This page describes how Starnix handles Linux system calls (syscalls) in Fuchsia.
Address space of a Linux program in a Zircon process
Before a Linux program can make any syscalls, it must be loaded into a Zircon
process. starnix_kernel
is the component responsible for both
loading and executing Linux programs in Fuchsia.
starnix_kernel
first creates a Zircon process with an address space that is
divided into halves. The top half is a shared address space and the bottom half is
a private address space. starnix_kernel
then sets up the address space of the
Zircon process in the following way:
- The Linux program is loaded into the process's private address space (bottom half).
starnix_kernel
itself is loaded into the process's shared address space (top half).
The Linux portion of the address space is constructed differently, compared to that of a normal Fuchsia process, to match the layout expected of a Linux program.
Figure 1. The address space of a Zircon process loaded with a Linux program
and starnix_kernel
.
Shared Starnix instance
Each Linux program is loaded into a separate Zircon process and each Linux
thread runs in a dedicated Zircon thread. However, all the Zircon processes in a
Starnix container share the same starnix_kernel
instance.
This shared starnix_kernel
instance manages all the state of the Linux programs
in the container, such as file descriptor tables, a global virtual filesystem,
and a table of running threads.
For more information on the state shared between the Zircon processes
that run the starnix_kernel
, see the restricted mode RFC and
ShareableProcessState
struct.
Figure 2. The starnix_kernel
instance is shared across all Linux processes
in the same container.
When in normal execution mode, any thread in these processes can access the shared address space. However, in restricted execution mode, the thread can only access the private address space of its own process. In other words, when the Linux program is running in a process, Zircon restricts its thread's access to only the Linux (private) portion of the address space in the process.

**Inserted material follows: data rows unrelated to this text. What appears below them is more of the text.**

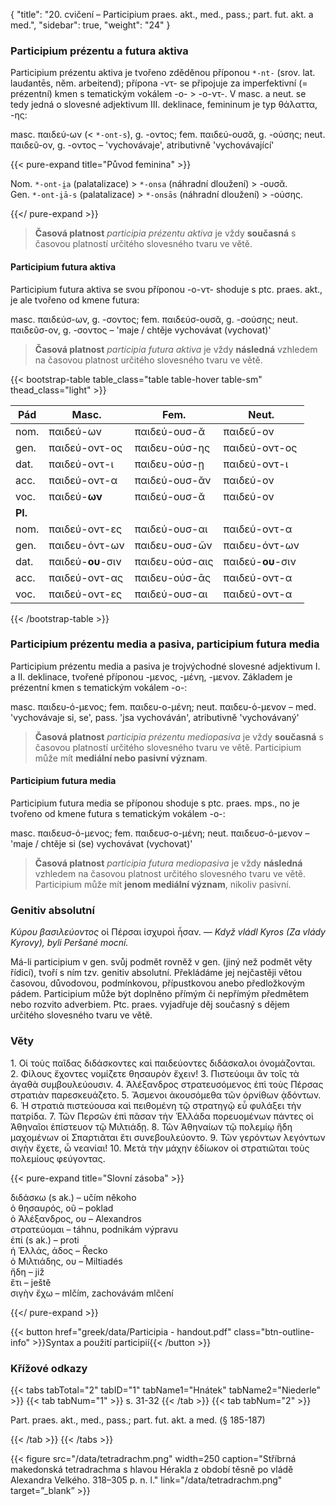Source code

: {
"title": "20. cvičení – Participium praes. akt., med., pass.; part. fut. akt. a med.",
    "sidebar": true,
    "weight": "24"
}

### Participium prézentu a futura aktiva

Participium prézentu aktiva je tvořeno zděděnou příponou `*-nt-` (srov. lat. laudantēs, něm. arbeitend); přípona -ντ- se připojuje za imperfektivní (= prézentní) kmen s tematickým vokálem -ο- > -ο-ντ-. V masc. a neut. se tedy jedná o slovesné adjektivum III. deklinace, femininum je typ θάλαττα, -ης:

masc. παιδεύ-ων (< `*-ont-s`), g. -οντος; fem. παιδεύ-ουσᾰ, g. -ούσης; neut. παιδεῦ-ον, g. -οντος – 'vychovávaje', atributivně 'vychovávající'

{{< pure-expand title="Původ feminina" >}}      

Nom. `*-ont-i̯a` (palatalizace) > `*-onsa` (náhradní dloužení) > -ουσᾰ.  
Gen. `*-ont-i̯ā-s` (palatalizace) > `*-onsās` (náhradní dloužení) > -ούσης.

{{</ pure-expand >}}

> **Časová platnost** *participia prézentu aktiva* je vždy **současná** s časovou platností určitého slovesného tvaru ve větě. 

#### Participium futura aktiva

Participium futura aktiva se svou příponou -ο-ντ- shoduje s ptc. praes. akt., je ale tvořeno od kmene futura:

masc. παιδεύσ-ων, g. -σοντος; fem. παιδεύσ-ουσᾰ, g. -σούσης; neut. παιδεῦσ-ον, g. -σοντος – 'maje / chtěje vychovávat (vychovat)'

> **Časová platnost** *participia futura aktiva* je vždy **následná** vzhledem na časovou platnost určitého slovesného tvaru ve větě. 

{{< bootstrap-table table_class="table table-hover table-sm" thead_class="light" >}}

| Pád     | Masc.             | Fem.           | Neut.             |
| ------- | ----------------- | -------------- | ----------------- |
| nom.    | παιδεύ-ων         | παιδεύ-ουσ-ᾰ   | παιδεῦ-ον         |
| gen.    | παιδεύ-οντ-ος     | παιδευ-ούσ-ης  | παιδεύ-οντ-ος     |
| dat.    | παιδεύ-οντ-ι      | παιδευ-ούσ-ῃ   | παιδεύ-οντ-ι      |
| acc.    | παιδεύ-οντ-α      | παιδεύ-ουσ-ᾰν  | παιδεύ-ον         |
| voc.    | παιδεύ-**ων**     | παιδεύ-ουσ-ᾰ   | παιδεύ-ον         |
| **Pl.** |                   |                |                   |
| nom.    | παιδεύ-οντ-ες     | παιδεύ-ουσ-αι  | παιδεύ-οντ-α      |
| gen.    | παιδευ-όντ-ων     | παιδευ-ουσ-ῶν  | παιδευ-όντ-ων     |
| dat.    | παιδεύ-**ου**-σιν | παιδευ-ούσ-αις | παιδεύ-**ου**-σιν |
| acc.    | παιδεύ-οντ-ας     | παιδευ-ούσ-ᾱς  | παιδεύ-οντ-α      |
| voc.    | παιδεύ-οντ-ες     | παιδεύ-ουσ-αι  | παιδεύ-οντ-α      |

{{< /bootstrap-table >}}

### Participium prézentu media a pasiva, participium futura media

Participium prézentu media a pasiva je trojvýchodné slovesné adjektivum I. a II. deklinace, tvořené příponou -μενος, -μένη, -μενον. Základem je prézentní kmen s tematickým vokálem -ο-:

masc. παιδευ-ό-μενος; fem. παιδευ-ο-μένη; neut. παιδευ-ό-μενον – med. 'vychovávaje si, se', pass. 'jsa vychováván', atributivně 'vychovávaný'

> **Časová platnost** *participia prézentu mediopasiva* je vždy **současná** s časovou platností určitého slovesného tvaru ve větě. Participium může mít **mediální nebo pasivní význam**.

#### Participium futura media

Participium futura media se příponou shoduje s ptc. praes. mps., no je tvořeno od kmene futura s tematickým vokálem -ο-:

masc. παιδευσ-ό-μενος; fem. παιδευσ-ο-μένη; neut. παιδευσ-ό-μενον – 'maje / chtěje si (se) vychovávat (vychovat)'

> **Časová platnost** *participia futura mediopasiva* je vždy **následná** vzhledem na časovou platnost určitého slovesného tvaru ve větě. Participium může mít **jenom mediální význam**, nikoliv pasivní.

### Genitiv absolutní

*Κύρου βασιλεύοντος* οἱ Πέρσαι ἰσχυροὶ ἦσαν. — *Když vládl Kyros*
*(Za vlády Kyrovy), byli Peršané mocní.*

Má-li participium v gen. svůj podmět rovněž v gen. (jiný než podmět věty
řídicí), tvoří s ním tzv. genitiv absolutní. Překládáme jej nejčastěji
větou časovou, důvodovou, podmínkovou, přípustkovou anebo předložkovým pádem. Participium může být doplněno přímým či nepřímým předmětem nebo rozvito adverbiem. Ptc. praes. vyjadřuje děj současný s dějem určitého slovesného tvaru ve větě. 

### Věty

1\. Οἱ τοὺς παῖδας διδάσκοντες καὶ παιδεύοντες διδάσκαλοι ὀνομάζονται. 2. Φίλους ἔχοντες νομίζετε θησαυρὸν ἔχειν! 3. Πιστεύοιμι ἂν τοῖς τὰ ἀγαθὰ συμβουλεύουσιν. 4. Ἀλέξανδρος στρατευσόμενος ἐπὶ τοὺς Πέρσας στρατιὰν παρεσκευάζετο. 5. Ἄσμενοι ἀκουσόμεθα τῶν ὀρνίθων ᾀδόντων. 6. Ἡ στρατιὰ πιστεύουσα καὶ πειθομένη τῷ στρατηγῷ εὖ φυλάξει τὴν πατρίδα. 7. Τῶν Περσῶν ἐπὶ πᾶσαν τὴν Ἑλλάδα πορευομένων πάντες οἱ Ἀθηναῖοι ἐπίστευον τῷ Μιλτιάδῃ. 8. Τῶν Ἀθηναίων τῷ πολεμίῳ ἤδη μαχομένων οἱ Σπαρτιᾶται ἔτι συνεβουλεύοντο. 9. Τῶν γερόντων λεγόντων σιγὴν ἔχετε, ὦ νεανίαι! 10. Μετὰ τὴν μάχην
ἐδίωκον οἱ στρατιῶται τοὺς πολεμίους φεύγοντας.

{{< pure-expand title="Slovní zásoba" >}}      

διδάσκω (s ak.) – učím někoho  
ὁ θησαυρός, οῦ – poklad  
ὁ Ἀλέξανδρος, ου – Alexandros  
στρατεύομαι – táhnu, podnikám výpravu  
ἐπί (s ak.) – proti  
ἡ Ἑλλάς, άδος – Řecko   
ὁ Μιλτιάδης, ου – Miltiadés  
ἤδη – již  
ἔτι – ještě  
σιγὴν ἔχω – mlčím, zachovávám mlčení  

{{</ pure-expand >}}

{{< button href="greek/data/Participia - handout.pdf" class="btn-outline-info" >}}Syntax a použití participií{{< /button >}}

### Křížové odkazy

{{< tabs tabTotal="2" tabID="1" tabName1="Hnátek" tabName2="Niederle" >}}
{{< tab tabNum="1" >}}
s. 31-32
{{< /tab >}}
{{< tab tabNum="2" >}}

Part. praes. akt., med., pass.; part. fut. akt. a med. (§ 185-187) 

{{< /tab >}}
{{< /tabs >}}

{{< figure src="/data/tetradrachm.png" width=250 caption="Stříbrná makedonská tetradrachma s hlavou Hérakla z období těsně po vládě Alexandra Velkého. 318–305 p. n. l." link="/data/tetradrachm.png" target=”_blank” >}}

Figure 3. Restricted mode prevents Linux threads from accessing the
starnix_kernel
portion of the address space.
Running a Linux program in restricted mode
Once the Linux program is loaded to a process, starnix_kernel
directs Zircon
to start the process. The process starts executing in the starnix_kernel
portion of the address space where it enters the syscall dispatch loop.
starnix_kernel
inspects the task state to determine where to enter the Linux
program. The restricted_enter()
method shown below is used to enter a specific
location in the Linux program (for more information, see the
zx_restricted_enter
syscall in Zircon).
// Enter the restricted portion of the address space at the location pointed to by `rip`.
restricted_enter(task.registers.rip);
However, the complete call is more complicated than what's shown above. The
method takes the full register state of restricted mode as input through a separate
VMO called a "sidecar." (For more information on this VMO "sidecar" which stores the
zx_restricted_state
object containing the architectural state used by restricted
mode, see the zx_restricted_bind_state
syscall in Zircon.)
After the restricted_enter()
method is called, Zircon will note that the thread
is entering restricted mode and set the thread to access only the private
address space before jumping to the Linux code.
The flow of a Linux syscall
The process continues to run until the Linux program makes a syscall. The assembly instruction that executes a syscall varies by architecture, but they all result in the transfer of control to Zircon. When Zircon inspects the thread and sees that the thread is in restricted mode, instead of handling the syscall itself, Zircon immediately jumps back to Starnix.
To discover which syscall the Linux program made, Starnix reads the restricted mode register state that Zircon saved. Then Starnix invokes the handler for this particular syscall. The result of this syscall is saved to the restricted mode register state as well.
Once the syscall is returned, Starnix again instructs Zircon to put the thread into restricted mode. This loop continues until the thread exits.
Figure 4. The flow of a Linux syscall in a Zircon process.
Below is the pseudocode representation of the flow in Figure 4:
loop {
// Enter restricted mode at the instruction pointer address.
restricted_enter(task.registers.rip);
// Update the register state of the task to match what Zircon saved before exiting
// restricted mode.
task.registers = thread_state_general_regs_t::from(&restricted_state);
// Figure out which syscall was made based on the appropriate register value.
let syscall = Syscall::from_number(task.registers.rax);
// Execute the syscall for the current task.
execute_syscall(task, syscall);
// After handling the syscall, check for signals, exit status, etc. before
// continuing the loop.
if let Some(exit_status) = process_completed_syscall(task)? {
return Ok(exit_status);
}
}